--- What is expected ---
Find the word "contributions" in the listing below. Copy every line that has it.

--- Data ---
....................
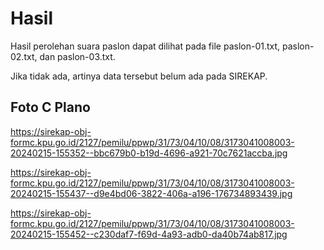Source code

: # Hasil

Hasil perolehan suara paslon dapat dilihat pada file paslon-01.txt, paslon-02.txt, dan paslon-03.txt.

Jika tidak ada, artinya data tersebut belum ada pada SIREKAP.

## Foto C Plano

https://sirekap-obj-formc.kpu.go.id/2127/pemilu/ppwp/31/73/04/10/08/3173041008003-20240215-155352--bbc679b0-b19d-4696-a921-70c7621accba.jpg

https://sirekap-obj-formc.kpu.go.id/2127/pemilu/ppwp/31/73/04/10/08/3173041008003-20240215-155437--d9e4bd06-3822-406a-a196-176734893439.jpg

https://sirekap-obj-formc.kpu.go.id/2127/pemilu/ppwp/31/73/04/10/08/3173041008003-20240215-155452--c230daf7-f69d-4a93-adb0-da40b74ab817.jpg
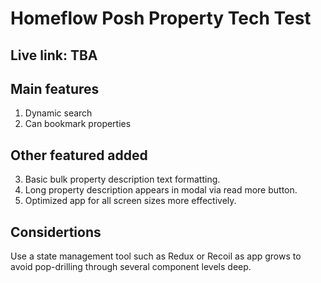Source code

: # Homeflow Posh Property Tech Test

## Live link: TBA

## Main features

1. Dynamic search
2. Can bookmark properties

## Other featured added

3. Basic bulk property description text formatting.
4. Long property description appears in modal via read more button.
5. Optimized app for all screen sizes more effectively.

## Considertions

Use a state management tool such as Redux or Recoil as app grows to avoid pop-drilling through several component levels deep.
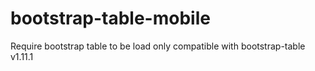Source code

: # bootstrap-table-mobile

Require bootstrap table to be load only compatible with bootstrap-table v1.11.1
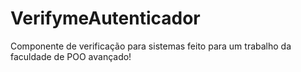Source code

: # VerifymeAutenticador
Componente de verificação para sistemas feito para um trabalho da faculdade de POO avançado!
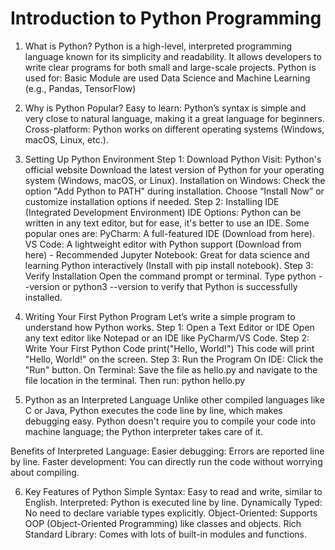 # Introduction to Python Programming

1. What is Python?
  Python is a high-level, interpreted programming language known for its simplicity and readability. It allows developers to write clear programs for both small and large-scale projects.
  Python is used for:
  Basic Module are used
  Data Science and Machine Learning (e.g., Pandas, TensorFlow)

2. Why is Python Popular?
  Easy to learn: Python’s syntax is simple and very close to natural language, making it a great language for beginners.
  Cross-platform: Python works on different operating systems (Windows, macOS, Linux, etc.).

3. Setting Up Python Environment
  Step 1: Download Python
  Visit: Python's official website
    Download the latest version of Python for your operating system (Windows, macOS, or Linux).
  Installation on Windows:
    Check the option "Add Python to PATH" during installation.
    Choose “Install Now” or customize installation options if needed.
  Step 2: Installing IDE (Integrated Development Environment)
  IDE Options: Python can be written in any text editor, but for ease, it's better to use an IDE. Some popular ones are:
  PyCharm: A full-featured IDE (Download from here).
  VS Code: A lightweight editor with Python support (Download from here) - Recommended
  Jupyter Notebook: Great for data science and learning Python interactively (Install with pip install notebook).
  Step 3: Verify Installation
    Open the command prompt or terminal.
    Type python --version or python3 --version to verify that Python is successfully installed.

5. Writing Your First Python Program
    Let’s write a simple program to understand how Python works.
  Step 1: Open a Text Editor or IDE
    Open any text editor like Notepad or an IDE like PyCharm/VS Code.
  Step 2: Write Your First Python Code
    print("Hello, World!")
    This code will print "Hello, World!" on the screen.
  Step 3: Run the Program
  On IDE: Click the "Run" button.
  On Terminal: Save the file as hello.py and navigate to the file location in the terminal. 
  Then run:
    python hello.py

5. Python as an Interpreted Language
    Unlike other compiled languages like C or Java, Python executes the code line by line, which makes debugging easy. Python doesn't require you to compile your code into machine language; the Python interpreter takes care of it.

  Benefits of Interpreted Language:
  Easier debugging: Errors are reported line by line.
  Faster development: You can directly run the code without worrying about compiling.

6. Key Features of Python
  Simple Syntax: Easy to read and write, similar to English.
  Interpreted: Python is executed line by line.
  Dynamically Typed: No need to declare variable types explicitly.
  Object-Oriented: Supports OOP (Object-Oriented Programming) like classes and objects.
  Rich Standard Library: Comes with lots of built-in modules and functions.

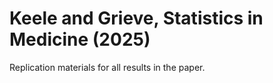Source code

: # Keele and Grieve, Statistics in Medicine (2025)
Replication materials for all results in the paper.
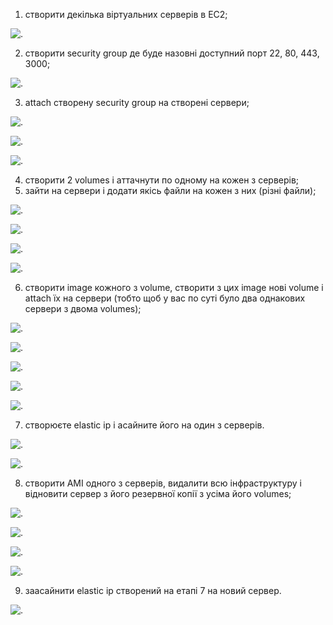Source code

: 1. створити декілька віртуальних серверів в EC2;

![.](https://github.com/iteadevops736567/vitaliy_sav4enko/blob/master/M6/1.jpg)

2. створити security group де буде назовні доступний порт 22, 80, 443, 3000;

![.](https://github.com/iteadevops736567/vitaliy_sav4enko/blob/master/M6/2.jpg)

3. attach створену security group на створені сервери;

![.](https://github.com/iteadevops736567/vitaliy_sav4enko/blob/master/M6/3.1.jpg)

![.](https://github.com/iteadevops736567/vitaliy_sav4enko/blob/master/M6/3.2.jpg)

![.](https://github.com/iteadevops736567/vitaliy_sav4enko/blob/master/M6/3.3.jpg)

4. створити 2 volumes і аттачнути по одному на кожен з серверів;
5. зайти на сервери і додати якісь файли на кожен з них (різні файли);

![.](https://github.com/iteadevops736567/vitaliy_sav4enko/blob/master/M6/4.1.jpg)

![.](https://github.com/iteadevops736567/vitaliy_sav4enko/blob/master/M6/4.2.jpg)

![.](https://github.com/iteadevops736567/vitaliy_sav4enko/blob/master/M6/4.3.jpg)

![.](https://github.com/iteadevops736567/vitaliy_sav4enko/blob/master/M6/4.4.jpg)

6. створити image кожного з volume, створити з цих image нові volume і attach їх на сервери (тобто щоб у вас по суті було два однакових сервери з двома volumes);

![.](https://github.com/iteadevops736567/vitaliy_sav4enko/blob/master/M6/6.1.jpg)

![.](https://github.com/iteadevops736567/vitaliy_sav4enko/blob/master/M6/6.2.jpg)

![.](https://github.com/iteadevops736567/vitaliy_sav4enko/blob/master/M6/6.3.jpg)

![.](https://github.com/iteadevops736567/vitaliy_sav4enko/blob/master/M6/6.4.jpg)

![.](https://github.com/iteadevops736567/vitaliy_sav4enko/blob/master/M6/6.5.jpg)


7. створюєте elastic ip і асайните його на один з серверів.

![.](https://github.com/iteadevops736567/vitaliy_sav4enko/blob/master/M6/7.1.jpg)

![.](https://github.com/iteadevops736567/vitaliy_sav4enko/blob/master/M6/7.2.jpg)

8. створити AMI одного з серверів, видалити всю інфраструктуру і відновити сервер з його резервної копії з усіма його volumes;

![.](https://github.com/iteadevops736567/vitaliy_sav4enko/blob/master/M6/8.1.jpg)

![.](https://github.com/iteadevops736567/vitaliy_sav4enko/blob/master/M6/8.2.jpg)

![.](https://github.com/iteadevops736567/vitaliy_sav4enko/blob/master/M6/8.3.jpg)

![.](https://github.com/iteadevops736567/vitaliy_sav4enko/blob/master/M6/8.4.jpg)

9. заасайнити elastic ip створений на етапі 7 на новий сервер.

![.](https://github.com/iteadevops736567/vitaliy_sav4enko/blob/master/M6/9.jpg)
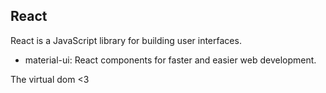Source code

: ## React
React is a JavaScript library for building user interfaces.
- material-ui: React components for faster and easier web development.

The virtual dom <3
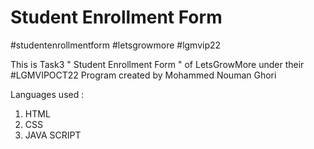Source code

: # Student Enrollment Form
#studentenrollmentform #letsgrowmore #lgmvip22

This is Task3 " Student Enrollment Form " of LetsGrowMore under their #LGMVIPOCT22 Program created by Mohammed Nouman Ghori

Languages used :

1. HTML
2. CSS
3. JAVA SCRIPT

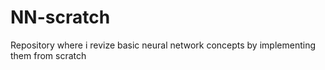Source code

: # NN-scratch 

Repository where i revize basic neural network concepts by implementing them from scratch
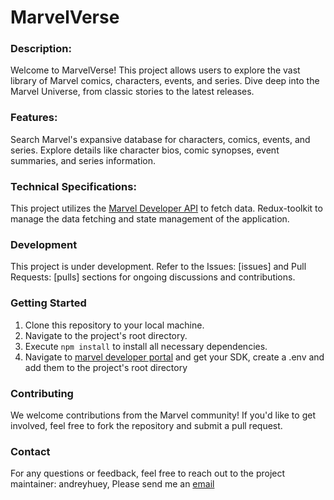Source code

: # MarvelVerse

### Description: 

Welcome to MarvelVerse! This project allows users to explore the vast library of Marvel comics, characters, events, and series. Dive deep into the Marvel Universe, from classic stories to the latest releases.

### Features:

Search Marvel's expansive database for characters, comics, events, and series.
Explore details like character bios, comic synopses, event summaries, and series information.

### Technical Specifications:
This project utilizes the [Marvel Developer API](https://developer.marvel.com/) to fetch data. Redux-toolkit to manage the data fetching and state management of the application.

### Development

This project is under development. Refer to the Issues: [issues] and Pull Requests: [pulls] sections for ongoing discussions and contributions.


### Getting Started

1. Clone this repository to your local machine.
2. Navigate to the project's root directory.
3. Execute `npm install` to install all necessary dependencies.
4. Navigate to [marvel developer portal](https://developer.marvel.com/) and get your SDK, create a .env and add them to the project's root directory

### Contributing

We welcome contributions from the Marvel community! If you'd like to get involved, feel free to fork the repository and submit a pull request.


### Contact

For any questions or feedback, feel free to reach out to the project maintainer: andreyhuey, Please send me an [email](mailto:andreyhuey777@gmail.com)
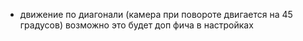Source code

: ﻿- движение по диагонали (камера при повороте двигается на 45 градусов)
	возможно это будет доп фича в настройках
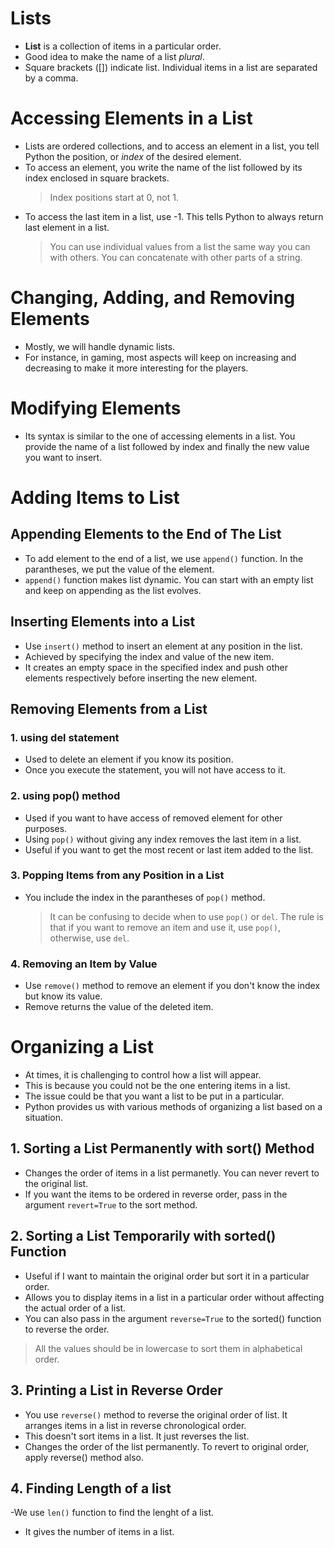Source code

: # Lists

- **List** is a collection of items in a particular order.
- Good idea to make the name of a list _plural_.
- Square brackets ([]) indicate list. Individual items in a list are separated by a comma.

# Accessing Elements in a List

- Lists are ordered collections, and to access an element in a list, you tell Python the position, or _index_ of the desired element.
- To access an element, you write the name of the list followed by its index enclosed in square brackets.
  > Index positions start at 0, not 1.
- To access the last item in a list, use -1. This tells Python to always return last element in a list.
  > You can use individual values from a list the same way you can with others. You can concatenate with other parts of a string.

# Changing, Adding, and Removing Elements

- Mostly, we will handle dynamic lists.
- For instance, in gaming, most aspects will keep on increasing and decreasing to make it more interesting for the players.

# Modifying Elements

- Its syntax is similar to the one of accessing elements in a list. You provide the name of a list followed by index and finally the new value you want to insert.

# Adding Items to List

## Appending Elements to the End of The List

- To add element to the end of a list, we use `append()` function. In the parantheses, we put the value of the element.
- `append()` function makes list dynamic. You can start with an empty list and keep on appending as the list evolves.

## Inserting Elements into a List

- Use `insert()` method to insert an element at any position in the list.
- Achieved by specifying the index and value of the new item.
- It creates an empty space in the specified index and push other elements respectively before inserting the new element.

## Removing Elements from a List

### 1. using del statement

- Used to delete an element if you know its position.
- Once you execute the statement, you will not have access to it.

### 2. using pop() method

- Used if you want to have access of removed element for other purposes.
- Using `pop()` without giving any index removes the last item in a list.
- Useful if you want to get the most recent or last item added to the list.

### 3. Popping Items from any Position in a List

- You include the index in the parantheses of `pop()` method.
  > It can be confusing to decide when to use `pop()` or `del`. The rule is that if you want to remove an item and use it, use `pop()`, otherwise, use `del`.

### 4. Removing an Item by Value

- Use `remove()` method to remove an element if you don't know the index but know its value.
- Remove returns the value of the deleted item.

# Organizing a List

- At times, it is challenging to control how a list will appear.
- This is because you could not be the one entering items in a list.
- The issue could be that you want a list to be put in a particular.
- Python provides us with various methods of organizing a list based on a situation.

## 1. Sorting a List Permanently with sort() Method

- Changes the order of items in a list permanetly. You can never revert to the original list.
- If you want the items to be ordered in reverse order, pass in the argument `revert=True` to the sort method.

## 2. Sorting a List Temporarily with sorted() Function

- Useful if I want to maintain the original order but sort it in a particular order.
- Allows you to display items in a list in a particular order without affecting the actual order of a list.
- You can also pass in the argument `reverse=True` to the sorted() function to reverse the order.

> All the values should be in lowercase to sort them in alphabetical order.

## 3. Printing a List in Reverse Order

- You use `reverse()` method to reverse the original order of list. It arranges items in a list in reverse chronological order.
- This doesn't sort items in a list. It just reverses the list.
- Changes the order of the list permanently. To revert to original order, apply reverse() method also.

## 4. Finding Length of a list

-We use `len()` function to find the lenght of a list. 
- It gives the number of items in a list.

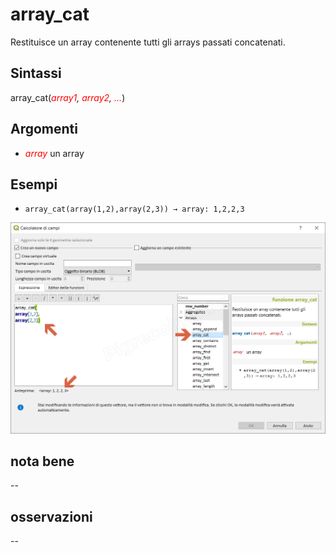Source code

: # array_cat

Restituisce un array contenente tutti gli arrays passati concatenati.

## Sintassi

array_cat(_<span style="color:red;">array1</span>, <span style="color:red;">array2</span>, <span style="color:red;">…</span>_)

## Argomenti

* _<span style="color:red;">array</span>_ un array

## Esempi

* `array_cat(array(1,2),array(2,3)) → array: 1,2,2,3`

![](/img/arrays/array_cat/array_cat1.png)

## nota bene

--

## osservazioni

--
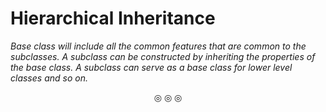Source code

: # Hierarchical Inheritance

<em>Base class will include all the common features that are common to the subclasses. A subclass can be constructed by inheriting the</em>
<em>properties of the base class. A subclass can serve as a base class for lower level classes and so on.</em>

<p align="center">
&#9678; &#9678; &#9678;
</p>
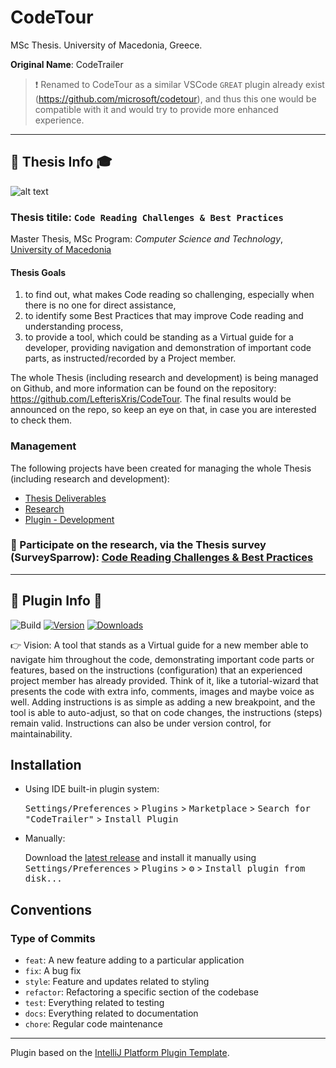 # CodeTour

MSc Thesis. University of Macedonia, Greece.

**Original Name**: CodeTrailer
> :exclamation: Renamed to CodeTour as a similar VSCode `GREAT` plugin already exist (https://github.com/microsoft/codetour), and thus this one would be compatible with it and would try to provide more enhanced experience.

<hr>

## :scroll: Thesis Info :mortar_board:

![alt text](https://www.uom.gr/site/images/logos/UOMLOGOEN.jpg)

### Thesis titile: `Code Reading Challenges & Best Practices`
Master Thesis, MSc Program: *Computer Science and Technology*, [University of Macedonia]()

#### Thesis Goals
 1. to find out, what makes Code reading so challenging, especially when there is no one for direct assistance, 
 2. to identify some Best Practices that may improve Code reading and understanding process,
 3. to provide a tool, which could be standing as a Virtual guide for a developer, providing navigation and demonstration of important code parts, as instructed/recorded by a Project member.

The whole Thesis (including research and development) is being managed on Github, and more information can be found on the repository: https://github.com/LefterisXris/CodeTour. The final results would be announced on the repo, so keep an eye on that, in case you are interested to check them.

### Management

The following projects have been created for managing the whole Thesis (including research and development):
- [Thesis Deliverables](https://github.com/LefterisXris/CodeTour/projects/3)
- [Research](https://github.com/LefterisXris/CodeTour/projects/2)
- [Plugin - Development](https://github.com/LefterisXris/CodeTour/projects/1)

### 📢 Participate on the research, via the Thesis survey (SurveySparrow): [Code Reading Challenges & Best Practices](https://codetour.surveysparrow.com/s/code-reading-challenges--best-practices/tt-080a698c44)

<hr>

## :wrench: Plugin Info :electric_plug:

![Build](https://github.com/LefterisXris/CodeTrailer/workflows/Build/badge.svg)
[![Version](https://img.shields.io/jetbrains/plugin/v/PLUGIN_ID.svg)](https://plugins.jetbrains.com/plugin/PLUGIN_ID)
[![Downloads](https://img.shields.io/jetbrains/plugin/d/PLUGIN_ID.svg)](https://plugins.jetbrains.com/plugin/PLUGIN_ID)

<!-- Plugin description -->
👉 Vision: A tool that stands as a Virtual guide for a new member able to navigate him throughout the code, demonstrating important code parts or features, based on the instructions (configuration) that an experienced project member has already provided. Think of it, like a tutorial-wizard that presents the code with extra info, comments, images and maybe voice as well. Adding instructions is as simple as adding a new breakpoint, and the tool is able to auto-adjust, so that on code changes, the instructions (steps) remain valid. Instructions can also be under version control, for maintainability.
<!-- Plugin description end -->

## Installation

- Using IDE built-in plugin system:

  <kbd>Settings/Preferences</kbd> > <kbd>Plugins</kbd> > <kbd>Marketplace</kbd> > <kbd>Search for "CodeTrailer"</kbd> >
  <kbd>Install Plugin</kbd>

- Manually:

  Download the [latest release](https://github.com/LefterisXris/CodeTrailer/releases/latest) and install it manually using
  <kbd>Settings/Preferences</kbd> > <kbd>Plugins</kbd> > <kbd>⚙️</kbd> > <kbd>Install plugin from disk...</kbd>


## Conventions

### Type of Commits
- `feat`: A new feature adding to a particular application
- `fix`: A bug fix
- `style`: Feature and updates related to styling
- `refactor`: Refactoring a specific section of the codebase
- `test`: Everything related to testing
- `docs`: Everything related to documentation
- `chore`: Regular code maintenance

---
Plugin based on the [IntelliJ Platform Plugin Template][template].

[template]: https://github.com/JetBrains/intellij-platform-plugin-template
....................
--- Answer section ---
This project is under development. Refer to the Issues: [issues] and Pull Requests: [pulls] sections for ongoing discussions and contributions.
We welcome contributions from the Marvel community! If you'd like to get involved, feel free to fork the repository and submit a pull request.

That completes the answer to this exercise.